-------- AVAILABLE DATA

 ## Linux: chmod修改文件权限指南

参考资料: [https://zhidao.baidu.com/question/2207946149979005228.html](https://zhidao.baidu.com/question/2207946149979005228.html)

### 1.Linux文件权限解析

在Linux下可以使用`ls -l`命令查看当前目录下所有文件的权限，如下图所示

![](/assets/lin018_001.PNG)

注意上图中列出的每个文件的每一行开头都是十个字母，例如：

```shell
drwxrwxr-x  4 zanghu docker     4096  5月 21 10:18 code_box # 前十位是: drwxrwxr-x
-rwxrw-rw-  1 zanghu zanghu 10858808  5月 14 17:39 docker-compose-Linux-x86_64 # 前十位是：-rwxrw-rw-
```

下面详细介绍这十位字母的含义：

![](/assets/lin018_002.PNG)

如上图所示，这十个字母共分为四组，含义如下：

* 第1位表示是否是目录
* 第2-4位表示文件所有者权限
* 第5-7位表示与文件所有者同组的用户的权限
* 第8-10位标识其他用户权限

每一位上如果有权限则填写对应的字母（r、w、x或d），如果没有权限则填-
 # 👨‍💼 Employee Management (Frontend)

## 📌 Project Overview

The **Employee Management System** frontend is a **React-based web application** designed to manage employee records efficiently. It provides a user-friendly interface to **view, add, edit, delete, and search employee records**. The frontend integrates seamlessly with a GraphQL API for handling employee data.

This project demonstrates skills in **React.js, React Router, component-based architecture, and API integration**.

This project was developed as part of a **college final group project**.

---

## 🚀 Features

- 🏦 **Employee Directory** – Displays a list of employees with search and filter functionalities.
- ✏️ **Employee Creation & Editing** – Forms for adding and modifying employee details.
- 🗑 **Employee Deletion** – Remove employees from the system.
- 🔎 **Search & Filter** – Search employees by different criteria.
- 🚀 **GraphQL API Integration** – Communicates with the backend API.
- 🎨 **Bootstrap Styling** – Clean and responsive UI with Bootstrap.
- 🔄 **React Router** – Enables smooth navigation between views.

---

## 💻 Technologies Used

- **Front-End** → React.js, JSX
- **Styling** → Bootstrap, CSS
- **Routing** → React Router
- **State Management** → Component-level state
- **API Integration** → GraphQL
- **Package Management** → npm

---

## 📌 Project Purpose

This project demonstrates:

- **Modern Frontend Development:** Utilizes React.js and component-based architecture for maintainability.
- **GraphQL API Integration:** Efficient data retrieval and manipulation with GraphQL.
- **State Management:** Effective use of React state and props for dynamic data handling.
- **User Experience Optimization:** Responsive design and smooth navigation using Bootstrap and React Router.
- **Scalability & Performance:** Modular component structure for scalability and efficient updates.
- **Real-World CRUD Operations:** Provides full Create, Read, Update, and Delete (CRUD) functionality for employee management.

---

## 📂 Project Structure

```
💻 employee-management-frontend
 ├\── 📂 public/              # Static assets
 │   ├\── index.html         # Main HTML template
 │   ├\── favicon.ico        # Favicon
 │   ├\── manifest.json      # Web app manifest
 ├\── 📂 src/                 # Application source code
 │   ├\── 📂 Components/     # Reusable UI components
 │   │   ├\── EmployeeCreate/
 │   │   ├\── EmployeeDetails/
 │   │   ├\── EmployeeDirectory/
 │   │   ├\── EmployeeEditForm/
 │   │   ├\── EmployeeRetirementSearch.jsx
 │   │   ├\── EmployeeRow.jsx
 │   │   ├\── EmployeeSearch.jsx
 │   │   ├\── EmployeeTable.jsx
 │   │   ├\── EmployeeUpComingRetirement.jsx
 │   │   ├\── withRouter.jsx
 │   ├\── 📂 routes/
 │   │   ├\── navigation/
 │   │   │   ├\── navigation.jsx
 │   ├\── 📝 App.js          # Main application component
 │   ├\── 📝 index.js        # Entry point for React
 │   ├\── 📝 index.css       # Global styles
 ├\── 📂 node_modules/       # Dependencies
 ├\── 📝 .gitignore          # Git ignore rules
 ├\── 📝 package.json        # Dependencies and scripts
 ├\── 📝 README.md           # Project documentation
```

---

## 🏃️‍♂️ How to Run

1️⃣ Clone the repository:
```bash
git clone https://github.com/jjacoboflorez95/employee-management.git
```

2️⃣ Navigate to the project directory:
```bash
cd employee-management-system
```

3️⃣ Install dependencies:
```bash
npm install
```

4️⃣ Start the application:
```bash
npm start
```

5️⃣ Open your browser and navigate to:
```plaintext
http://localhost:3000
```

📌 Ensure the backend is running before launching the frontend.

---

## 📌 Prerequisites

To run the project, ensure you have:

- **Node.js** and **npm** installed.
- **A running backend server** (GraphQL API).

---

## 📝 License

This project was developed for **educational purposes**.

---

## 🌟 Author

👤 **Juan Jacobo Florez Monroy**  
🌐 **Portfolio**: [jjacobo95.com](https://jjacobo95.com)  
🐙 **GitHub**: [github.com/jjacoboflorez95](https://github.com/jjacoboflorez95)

----------------

*WHAT THIS TASK INVOLVES*: One line above contains "- **A running backend server** (GraphQL API).". Output that line and each one after it, word for word, and nothing else.

*REPLY TO THE EXERCISE*:
- **A running backend server** (GraphQL API).

---

## 📝 License

This project was developed for **educational purposes**.

---

## 🌟 Author

👤 **Juan Jacobo Florez Monroy**  
🌐 **Portfolio**: [jjacobo95.com](https://jjacobo95.com)  
🐙 **GitHub**: [github.com/jjacoboflorez95](https://github.com/jjacoboflorez95)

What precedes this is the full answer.